Start of MATERIAL SUPPLIED

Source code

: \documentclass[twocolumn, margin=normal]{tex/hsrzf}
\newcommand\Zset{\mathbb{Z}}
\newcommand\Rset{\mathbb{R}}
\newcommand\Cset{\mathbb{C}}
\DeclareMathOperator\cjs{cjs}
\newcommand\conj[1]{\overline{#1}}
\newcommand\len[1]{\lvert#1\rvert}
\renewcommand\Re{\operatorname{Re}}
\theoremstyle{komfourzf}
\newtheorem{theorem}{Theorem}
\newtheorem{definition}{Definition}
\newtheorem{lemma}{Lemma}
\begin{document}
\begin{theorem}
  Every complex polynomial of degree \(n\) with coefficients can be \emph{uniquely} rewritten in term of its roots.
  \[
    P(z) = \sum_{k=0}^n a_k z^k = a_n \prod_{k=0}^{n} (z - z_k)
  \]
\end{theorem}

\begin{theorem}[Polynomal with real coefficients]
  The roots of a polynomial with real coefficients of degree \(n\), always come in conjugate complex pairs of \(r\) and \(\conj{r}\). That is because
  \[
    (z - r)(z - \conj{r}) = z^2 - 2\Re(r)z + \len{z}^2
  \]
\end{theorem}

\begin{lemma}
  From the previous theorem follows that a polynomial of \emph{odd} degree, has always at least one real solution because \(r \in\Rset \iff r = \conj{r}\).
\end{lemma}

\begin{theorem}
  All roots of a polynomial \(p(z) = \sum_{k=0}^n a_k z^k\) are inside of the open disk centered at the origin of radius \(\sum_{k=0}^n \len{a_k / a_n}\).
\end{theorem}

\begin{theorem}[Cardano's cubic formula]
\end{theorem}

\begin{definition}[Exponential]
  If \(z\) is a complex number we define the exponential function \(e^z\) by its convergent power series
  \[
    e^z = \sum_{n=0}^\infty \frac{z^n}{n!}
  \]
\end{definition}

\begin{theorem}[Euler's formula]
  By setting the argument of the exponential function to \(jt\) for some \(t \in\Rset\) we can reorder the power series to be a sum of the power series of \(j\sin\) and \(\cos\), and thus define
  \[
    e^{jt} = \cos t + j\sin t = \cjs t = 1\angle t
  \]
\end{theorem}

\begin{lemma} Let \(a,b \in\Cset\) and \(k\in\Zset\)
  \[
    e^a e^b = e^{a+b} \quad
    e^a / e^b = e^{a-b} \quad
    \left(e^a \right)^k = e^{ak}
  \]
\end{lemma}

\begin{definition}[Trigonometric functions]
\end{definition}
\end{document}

End of MATERIAL SUPPLIED

* **TASK DIRECTIONS**
Wherever the string "emph" appears in the records above, copy the line it sits in.

* **WRITTEN RESPONSE**
  Every complex polynomial of degree \(n\) with coefficients can be \emph{uniquely} rewritten in term of its roots.
  From the previous theorem follows that a polynomial of \emph{odd} degree, has always at least one real solution because \(r \in\Rset \iff r = \conj{r}\).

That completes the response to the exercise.